Una idea innovadora que sí maduró en este tiempo fue la de promocionar más mujeres como vendedoras de fármacos en general. Celia se inspiró en lo que observó en Perú, donde gran parte del equipo de vendedores y representantes de la firma eran mujeres. Celia descubrió que el motivo no tenía nada que ver con la liberación de la mujer, sino con la eficacia en las ventas. En Perú se considera una grosería imperdonable hacer esperar a una mujer, por esa razón las vendedoras de fármacos conseguían acceso muy fácilmente al despacho de los médicos. A ellas se las hacía pasar delante de los vendedores masculinos, que hacía horas que estaban en la sala de espera.
El descubrimiento inspiró a Celia para redactar un largo informe en que recomendó a Felding-Roth que contratara a mayor número de mujeres como vendedores en Estados Unidos.
—Recuerdo que cuando me dedicaba a vender en el país, a veces tenía que esperar largas horas hasta ver al doctor, y otras se me nacía pasar en seguida, porque era mujer, creo.
En la discusión posterior sobre el tema, Sam dijo:
—Lo que sugieres es promocionar a las mujeres aprovechándose de una situación equívoca, de un distorsionado concepto de la femineidad.
—¿Y qué hay de malo en eso? —preguntó Celia—. Durante siglos los hombres han utilizado la masculinidad a su favor, en perjuicio de las mujeres. Ahora nos toca a nosotras hacer una maniobra similar. Todo el mundo tiene perfecto derecho de utilizar las situaciones a su favor, si puede.
Finalmente, el informe de Celia fue tomado en serio y Felding-Roth inició una política de empleo femenino que no tardó en ser copiada por las otras empresas con entusiasmo.
Y durante este tiempo, aparte el negocio de los fármacos, muchas otras cosas fueron siguiendo su curso. La tragedia de Vietnam, por ejemplo, fue yendo de mal en peor; cientos de jóvenes norteamericanos fueron muertos por hombrecitos vestidos de pijama negro, sin que nadie en Estados Unidos alcanzara jamás a comprender el motivo. Surgió un nuevo culto de música rockera llamado Woodstock, que se quemó y extinguió al poco tiempo.
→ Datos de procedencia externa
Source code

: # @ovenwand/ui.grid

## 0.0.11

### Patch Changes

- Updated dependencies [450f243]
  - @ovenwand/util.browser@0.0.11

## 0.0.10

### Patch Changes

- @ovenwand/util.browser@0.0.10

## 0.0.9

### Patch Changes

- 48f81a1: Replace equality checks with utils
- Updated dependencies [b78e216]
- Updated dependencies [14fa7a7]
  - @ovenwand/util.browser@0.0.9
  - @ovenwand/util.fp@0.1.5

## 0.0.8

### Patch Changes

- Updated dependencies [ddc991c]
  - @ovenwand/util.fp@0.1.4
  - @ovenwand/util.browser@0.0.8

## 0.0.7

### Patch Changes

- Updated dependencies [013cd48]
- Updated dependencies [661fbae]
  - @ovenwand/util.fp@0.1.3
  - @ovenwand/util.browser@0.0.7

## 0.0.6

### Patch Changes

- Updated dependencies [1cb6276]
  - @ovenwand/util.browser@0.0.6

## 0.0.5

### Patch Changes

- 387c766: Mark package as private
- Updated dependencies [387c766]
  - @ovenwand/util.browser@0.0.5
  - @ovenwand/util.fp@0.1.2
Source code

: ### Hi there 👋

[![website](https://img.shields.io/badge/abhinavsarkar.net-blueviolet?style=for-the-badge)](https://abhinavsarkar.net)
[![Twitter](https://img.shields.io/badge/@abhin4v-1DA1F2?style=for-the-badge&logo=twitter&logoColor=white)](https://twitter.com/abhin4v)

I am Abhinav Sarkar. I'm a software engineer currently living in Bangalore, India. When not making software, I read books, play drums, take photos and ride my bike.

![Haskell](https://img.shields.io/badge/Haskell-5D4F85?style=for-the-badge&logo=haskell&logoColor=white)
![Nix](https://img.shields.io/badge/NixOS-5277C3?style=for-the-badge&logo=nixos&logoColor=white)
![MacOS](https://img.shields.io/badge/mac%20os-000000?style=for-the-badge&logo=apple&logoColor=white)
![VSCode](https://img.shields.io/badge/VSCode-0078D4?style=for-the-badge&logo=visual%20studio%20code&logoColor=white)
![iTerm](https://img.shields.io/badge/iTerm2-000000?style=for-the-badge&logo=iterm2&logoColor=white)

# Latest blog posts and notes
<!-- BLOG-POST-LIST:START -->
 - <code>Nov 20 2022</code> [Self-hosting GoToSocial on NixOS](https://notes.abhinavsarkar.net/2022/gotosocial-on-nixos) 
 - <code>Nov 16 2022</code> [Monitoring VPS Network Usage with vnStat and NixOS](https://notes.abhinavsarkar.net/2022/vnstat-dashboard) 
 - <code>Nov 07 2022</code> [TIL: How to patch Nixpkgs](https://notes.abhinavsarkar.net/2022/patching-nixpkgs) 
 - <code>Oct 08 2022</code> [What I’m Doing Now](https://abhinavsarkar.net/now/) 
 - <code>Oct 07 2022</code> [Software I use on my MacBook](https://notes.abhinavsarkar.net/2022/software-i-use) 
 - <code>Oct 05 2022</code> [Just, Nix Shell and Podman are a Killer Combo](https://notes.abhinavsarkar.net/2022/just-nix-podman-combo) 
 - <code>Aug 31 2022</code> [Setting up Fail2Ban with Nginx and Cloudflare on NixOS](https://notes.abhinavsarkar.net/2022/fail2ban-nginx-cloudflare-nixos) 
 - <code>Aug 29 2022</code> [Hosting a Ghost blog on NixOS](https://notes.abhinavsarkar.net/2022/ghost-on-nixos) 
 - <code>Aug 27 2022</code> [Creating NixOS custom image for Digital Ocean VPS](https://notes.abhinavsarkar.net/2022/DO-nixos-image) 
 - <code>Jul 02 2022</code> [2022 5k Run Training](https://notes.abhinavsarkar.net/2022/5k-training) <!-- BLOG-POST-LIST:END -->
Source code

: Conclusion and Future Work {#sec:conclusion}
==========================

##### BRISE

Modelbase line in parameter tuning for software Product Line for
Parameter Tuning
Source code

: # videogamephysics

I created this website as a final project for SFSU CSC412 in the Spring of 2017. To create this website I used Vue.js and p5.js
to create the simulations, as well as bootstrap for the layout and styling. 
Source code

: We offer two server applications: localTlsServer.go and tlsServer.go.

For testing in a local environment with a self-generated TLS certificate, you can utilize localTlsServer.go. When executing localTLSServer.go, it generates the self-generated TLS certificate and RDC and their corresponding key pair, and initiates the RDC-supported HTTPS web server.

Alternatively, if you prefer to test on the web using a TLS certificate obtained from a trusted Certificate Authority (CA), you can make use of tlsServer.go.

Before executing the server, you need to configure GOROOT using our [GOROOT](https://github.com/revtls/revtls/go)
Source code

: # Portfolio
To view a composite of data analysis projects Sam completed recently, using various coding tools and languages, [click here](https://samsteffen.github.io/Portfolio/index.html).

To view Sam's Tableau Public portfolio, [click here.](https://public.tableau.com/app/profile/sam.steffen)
La Unión Soviética invadió Checoslovaquia, poniendo fin a la nueva libertad que habían alcanzado sus ciudadanos. El doctor Martin Luther King y Robert Kennedy fueron asesinados. Nixon fue elegido presidente de Estados Unidos y Golda Meir primer ministro de Israel. Jackie Kennedy se casó con Aristóteles Onassis. Murió Eisenhower. Kissinger fue a China, Armstrong a la Luna, Edward Kennedy a Chappaquiddick.
Luego, en febrero de 1972, Sam Hawthorne, a sus cincuenta y un años, fue nombrado presidente y ejecutivo máximo de la empresa Felding-Roth. Su ascenso al poder fue repentino, y tuvo lugar en un momento crítico en la historia de la empresa.